CSEC set up 'covert sites at the request of NSA

Canada's spooks were NSA bagmen, established spy-posts in 20+ countries and "transnational targets" 

By Greg Weston, Glenn Greenwald, Ryan Gallagher 
CBC 
Dec 9, 201

A top secret document retrieved by American whistleblower Edward Snowden reveals Canada has set up covert spying posts around the world and conducted espionage against trading partners at the request of the U.S. National Security Agency.
The leaked NSA document being reported exclusively by CBC News reveals Canada is involved with the huge American intelligence agency in clandestine surveillance activities in “approximately 20 high-priority countries."
Much of the document contains hyper-sensitive operational details which CBC News has chosen not to make public.
Sections of the document with the highest classification make it clear in some instances why American spymasters are particularly keen about enlisting their Canadian counterparts, the Communications Security Establishment Canada.
"CSEC shares with the NSA their unique geographic access to areas unavailable to the U.S," the document says.
The briefing paper describes a "close co-operative relationship" between the NSA and its Canadian counterpart, the Communications Security Establishment Canada, or CSEC — a relationship "both sides would like to see expanded and strengthened.
"The intelligence exchange with CSEC covers worldwide national and transnational targets."The four-page missive is stamped “Top Secret” and dated April 3, 2013. That makes it one of the freshest documents Snowden was able to walk away with before he went public in June.
The briefing notes make it clear that Canada plays a very robust role in intelligence-gathering around the world in a way that has won respect from its American equivalents.
Wesley Wark, a Canadian security and intelligence expert at the University of Ottawa, says the document makes it clear Canada can take advantage of its relatively benign image internationally to covertly amass a vast amount of information abroad.
"I think we still trade on a degree of an international brand as an innocent partner in the international sphere," Wark said. "There's not that much known about Canadian intelligence.
"In that sense, Canadian operations might escape at least the same degree of notice and surveillance that the operations of the U.S. or Britain in foreign states would be bound to attract."
The intimate Canada-U.S. electronic intelligence relationship dates back more than 60 years. Most recently, another Snowden document reported by CBC News showed the two agencies co-operated to allow the NSA to spy on the G20 summit of international leaders in Toronto in 2010.
But what the latest secret document reveals for the first time is just how expansive Canada's international espionage activities have become.

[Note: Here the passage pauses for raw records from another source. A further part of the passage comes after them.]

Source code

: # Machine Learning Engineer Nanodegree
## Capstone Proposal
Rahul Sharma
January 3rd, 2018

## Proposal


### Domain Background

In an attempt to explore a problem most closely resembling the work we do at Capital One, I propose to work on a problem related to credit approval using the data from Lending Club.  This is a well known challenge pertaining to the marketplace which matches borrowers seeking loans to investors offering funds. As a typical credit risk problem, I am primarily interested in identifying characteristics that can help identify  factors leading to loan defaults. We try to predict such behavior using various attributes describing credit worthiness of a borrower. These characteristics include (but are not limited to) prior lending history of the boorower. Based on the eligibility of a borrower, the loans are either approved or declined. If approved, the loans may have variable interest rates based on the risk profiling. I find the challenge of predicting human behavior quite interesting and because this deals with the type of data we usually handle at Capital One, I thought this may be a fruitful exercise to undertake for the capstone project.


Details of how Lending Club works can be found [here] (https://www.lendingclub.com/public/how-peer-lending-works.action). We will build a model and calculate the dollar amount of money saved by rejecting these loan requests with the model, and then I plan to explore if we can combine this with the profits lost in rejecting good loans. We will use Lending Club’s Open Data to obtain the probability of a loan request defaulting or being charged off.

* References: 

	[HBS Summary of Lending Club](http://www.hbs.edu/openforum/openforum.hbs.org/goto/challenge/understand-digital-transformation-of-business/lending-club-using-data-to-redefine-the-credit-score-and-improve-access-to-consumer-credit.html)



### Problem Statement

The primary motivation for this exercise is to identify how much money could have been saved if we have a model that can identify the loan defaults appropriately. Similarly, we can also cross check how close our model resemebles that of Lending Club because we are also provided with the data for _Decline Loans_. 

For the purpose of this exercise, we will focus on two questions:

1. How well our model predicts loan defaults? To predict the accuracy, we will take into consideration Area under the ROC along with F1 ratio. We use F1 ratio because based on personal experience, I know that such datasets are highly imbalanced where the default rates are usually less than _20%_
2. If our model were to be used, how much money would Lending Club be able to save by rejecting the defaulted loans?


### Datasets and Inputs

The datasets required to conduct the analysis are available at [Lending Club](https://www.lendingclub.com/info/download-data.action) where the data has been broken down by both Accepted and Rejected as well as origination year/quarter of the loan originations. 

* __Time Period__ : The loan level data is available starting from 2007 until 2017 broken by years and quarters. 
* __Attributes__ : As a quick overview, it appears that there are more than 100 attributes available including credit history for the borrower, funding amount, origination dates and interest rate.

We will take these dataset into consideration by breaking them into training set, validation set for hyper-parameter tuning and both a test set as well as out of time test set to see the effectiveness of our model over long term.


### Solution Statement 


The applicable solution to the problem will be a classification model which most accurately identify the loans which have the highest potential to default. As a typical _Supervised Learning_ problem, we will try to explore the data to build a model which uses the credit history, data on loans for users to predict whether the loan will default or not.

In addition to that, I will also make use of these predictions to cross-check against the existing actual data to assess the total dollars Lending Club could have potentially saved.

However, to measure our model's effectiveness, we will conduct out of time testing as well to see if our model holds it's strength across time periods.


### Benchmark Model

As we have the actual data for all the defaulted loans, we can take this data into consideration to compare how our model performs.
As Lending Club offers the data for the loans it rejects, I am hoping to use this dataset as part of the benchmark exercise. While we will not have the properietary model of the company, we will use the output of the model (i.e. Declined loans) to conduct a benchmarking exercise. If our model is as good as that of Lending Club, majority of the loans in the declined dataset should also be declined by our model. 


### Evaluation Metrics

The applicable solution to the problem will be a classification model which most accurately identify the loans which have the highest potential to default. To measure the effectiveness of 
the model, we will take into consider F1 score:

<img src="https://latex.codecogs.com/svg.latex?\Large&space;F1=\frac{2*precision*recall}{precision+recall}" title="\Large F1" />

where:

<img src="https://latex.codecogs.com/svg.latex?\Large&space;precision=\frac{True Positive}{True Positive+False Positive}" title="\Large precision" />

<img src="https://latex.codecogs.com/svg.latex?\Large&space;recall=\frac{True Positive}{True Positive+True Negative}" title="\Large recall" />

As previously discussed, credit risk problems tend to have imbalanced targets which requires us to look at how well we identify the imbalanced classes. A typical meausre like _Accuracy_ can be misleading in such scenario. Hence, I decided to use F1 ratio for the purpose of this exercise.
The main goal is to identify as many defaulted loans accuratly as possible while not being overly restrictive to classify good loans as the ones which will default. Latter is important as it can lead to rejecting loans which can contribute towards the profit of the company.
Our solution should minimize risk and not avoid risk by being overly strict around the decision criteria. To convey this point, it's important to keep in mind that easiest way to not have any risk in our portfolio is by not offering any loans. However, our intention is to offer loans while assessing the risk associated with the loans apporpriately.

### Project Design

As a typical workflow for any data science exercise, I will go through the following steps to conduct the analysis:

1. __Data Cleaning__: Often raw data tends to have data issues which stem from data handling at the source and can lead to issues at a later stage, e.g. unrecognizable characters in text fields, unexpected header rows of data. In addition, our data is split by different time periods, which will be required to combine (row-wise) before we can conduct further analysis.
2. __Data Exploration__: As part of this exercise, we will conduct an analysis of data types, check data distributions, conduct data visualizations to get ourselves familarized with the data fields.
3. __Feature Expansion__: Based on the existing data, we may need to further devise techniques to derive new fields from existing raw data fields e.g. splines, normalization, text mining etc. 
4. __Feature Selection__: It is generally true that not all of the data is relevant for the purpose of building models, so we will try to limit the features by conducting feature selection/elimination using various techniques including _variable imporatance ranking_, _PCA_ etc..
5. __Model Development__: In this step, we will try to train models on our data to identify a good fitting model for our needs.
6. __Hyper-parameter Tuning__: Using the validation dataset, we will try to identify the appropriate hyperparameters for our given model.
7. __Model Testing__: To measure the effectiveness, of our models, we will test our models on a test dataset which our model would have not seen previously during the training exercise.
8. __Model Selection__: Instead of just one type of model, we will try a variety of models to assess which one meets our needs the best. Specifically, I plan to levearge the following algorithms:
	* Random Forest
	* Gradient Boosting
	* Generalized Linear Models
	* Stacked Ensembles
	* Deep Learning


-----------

CSEC set up 'covert sites at the request of NSA'

The NSA document depicts CSEC as a sophisticated, capable and highly respected intelligence partner involved in all manner of joint spying missions, including setting up listening posts at the request of the Americans.
"CSEC offers resources for advanced collection, processing and analysis, and has opened covert sites at the request of NSA," the document states.
Thomas Drake, a former NSA executive turned whistleblower, says it's no surprise Canada would accede to the U.S. agency's requests: "That's been the case for years.
"Just think of certain foreign agreements or relationships that Canada actually enjoys that the United States doesn't, and under the cover of those relationships, guess what you can conduct? These kinds of secret surveillance or collection efforts."
Drake says he worked with CSEC on various projects while he was at the NSA, and the Canadians were "extraordinarily capable."
CSEC conducts much of its foreign cyber-spying operations from its headquarters in Ottawa, using some of the most powerful computing equipment in the country to intercept foreign phone calls and monitor internet communications in nations around the globe.
Its American counterpart does the same, but is itself currently the target of a widespread internal probe by the U.S. administration in the wake of leaked documents from Snowden showing the NSA has been collecting masses of information on millions of ordinary Americans.
Wark reviewed the leaked document at the invitation of CBC News, and says he isn't surprised CSEC would be asked by the NSA to set up covert foreign spying operations.
He says it is not uncommon for embassies and consulates to be used as listening posts when a close proximity to targets is required.
But he also points out it all comes with significant risks to Canada — namely, getting caught "can create huge diplomatic fallout."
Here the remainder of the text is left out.